Ich hatte eine bessere Selbstbeherrschung und konnte ausführlichere Sitzungen mit ihm haben.

Ich überzeugte ihre Mutter, mir eine anderthalbstündige Sitzung mit Adrianna zu ermöglichen, weil sie etwas zusätzliche „Hilfe“ brauchte.

Ich brauchte länger, um ihn anzusehen und die Einzelheiten seiner Abenteuer zu erfahren.

Außerdem war eine halbe Stunde bis zu meinem nächsten Patienten für mich frei.

Jede Sitzung führt zu einer Masturbationssitzung in meinem privaten Badezimmer, und Gott weiß, dass es keine zwei oder drei Minuten gedauert hat.

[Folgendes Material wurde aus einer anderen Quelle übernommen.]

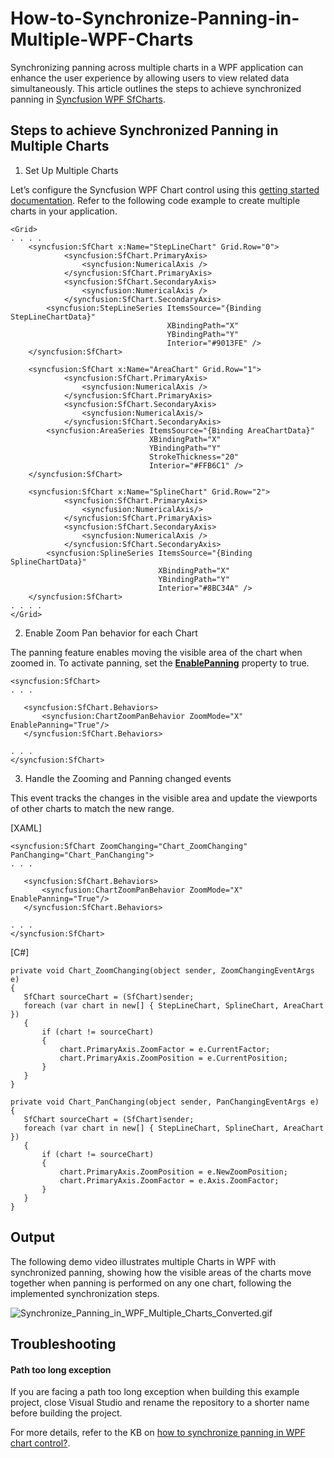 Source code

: # How-to-Synchronize-Panning-in-Multiple-WPF-Charts

Synchronizing panning across multiple charts in a WPF application can enhance the user experience by allowing users to view related data simultaneously. This article outlines the steps to achieve synchronized panning in [Syncfusion WPF SfCharts](https://www.syncfusion.com/wpf-controls/charts).

## Steps to achieve Synchronized Panning in Multiple Charts

1. Set Up Multiple Charts

Let’s configure the Syncfusion WPF Chart control using this [getting started documentation](https://help.syncfusion.com/wpf/charts/getting-started). Refer to the following code example to create multiple charts in your application.

 
 ```
<Grid>
. . . .
     <syncfusion:SfChart x:Name="StepLineChart" Grid.Row="0">
             <syncfusion:SfChart.PrimaryAxis>
                 <syncfusion:NumericalAxis />
             </syncfusion:SfChart.PrimaryAxis>
             <syncfusion:SfChart.SecondaryAxis>
                 <syncfusion:NumericalAxis />
             </syncfusion:SfChart.SecondaryAxis>
         <syncfusion:StepLineSeries ItemsSource="{Binding StepLineChartData}" 
                                    XBindingPath="X" 
                                    YBindingPath="Y"
                                    Interior="#9013FE" />
     </syncfusion:SfChart>

     <syncfusion:SfChart x:Name="AreaChart" Grid.Row="1">
             <syncfusion:SfChart.PrimaryAxis>
                 <syncfusion:NumericalAxis />
             </syncfusion:SfChart.PrimaryAxis>
             <syncfusion:SfChart.SecondaryAxis>
                 <syncfusion:NumericalAxis/>
             </syncfusion:SfChart.SecondaryAxis>
         <syncfusion:AreaSeries ItemsSource="{Binding AreaChartData}" 
                                XBindingPath="X" 
                                YBindingPath="Y" 
                                StrokeThickness="20"
                                Interior="#FFB6C1" />
     </syncfusion:SfChart>

     <syncfusion:SfChart x:Name="SplineChart" Grid.Row="2">
             <syncfusion:SfChart.PrimaryAxis>
                 <syncfusion:NumericalAxis/>
             </syncfusion:SfChart.PrimaryAxis>
             <syncfusion:SfChart.SecondaryAxis>
                 <syncfusion:NumericalAxis />
             </syncfusion:SfChart.SecondaryAxis>
         <syncfusion:SplineSeries ItemsSource="{Binding SplineChartData}" 
                                  XBindingPath="X" 
                                  YBindingPath="Y" 
                                  Interior="#8BC34A" />
     </syncfusion:SfChart>
. . . .
 </Grid> 
 ```


2. Enable Zoom Pan behavior for each Chart

The panning feature enables moving the visible area of the chart when zoomed in. To activate panning, set the [**EnablePanning**](https://help.syncfusion.com/cr/wpf/Syncfusion.UI.Xaml.Charts.ChartZoomPanBehavior.html#Syncfusion_UI_Xaml_Charts_ChartZoomPanBehavior_EnablePanning) property to true.

 
 ```
<syncfusion:SfChart>
. . . 

    <syncfusion:SfChart.Behaviors>
        <syncfusion:ChartZoomPanBehavior ZoomMode="X" EnablePanning="True"/>
    </syncfusion:SfChart.Behaviors>

. . .
</syncfusion:SfChart> 
 ```


3.	Handle the Zooming and Panning changed events

This event tracks the changes in the visible area and update the viewports of other charts to match the new range.

[XAML]
 
 ```
<syncfusion:SfChart ZoomChanging="Chart_ZoomChanging" PanChanging="Chart_PanChanging">
. . . 

    <syncfusion:SfChart.Behaviors>
        <syncfusion:ChartZoomPanBehavior ZoomMode="X" EnablePanning="True"/>
    </syncfusion:SfChart.Behaviors>

. . .
</syncfusion:SfChart> 
 ```

[C#]
 
 ```
private void Chart_ZoomChanging(object sender, ZoomChangingEventArgs e)
{
    SfChart sourceChart = (SfChart)sender;
    foreach (var chart in new[] { StepLineChart, SplineChart, AreaChart })
    {
        if (chart != sourceChart)
        {
            chart.PrimaryAxis.ZoomFactor = e.CurrentFactor;
            chart.PrimaryAxis.ZoomPosition = e.CurrentPosition;
        }
    }
}

private void Chart_PanChanging(object sender, PanChangingEventArgs e)
{
    SfChart sourceChart = (SfChart)sender;
    foreach (var chart in new[] { StepLineChart, SplineChart, AreaChart })
    {
        if (chart != sourceChart)
        {
            chart.PrimaryAxis.ZoomPosition = e.NewZoomPosition;
            chart.PrimaryAxis.ZoomFactor = e.Axis.ZoomFactor;
        }
    }
}
  ```

## Output  

The following demo video illustrates multiple Charts in WPF with synchronized panning, showing how the visible areas of the charts move together when panning is performed on any one chart, following the implemented synchronization steps.

 ![Synchronize_Panning_in_WPF_Multiple_Charts_Converted.gif](https://support.syncfusion.com/kb/agent/attachment/article/18329/inline?token=eyJhbGciOiJodHRwOi8vd3d3LnczLm9yZy8yMDAxLzA0L3htbGRzaWctbW9yZSNobWFjLXNoYTI1NiIsInR5cCI6IkpXVCJ9.eyJpZCI6IjM0MDU2Iiwib3JnaWQiOiIzIiwiaXNzIjoic3VwcG9ydC5zeW5jZnVzaW9uLmNvbSJ9.FobbwZhJqvlfBurJe9ctvqCVvSEnFHXKQrZVGVybq2I)

## Troubleshooting

#### Path too long exception

If you are facing a path too long exception when building this example project, close Visual Studio and rename the repository to a shorter name before building the project.

For more details, refer to the KB on [how to synchronize panning in WPF chart control?](https://support.syncfusion.com/kb/article/18329/how-to-synchronize-panning-in-wpf-charts).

Es waren diese verdammten Beine und dieses Engelsgesicht.

Ich konnte einfach nicht anders.

Letzten Monat habe ich versucht, durch unsere zweiwöchentlichen Besuche mehr über das Treffen mit Ian, dem Lehrer oder Freund seines Vaters, herauszufinden, aber er hat nie etwas Bestimmtes über ihn gesagt.

Sie war bereit, über die beiden Männer von der Schule zu sprechen, bei der sie war, aber ihre Geschichten waren sehr spärlich.

Er hielt sich in jeder Hinsicht von den Details fern, bis zu dem Punkt, an dem ich sauer war.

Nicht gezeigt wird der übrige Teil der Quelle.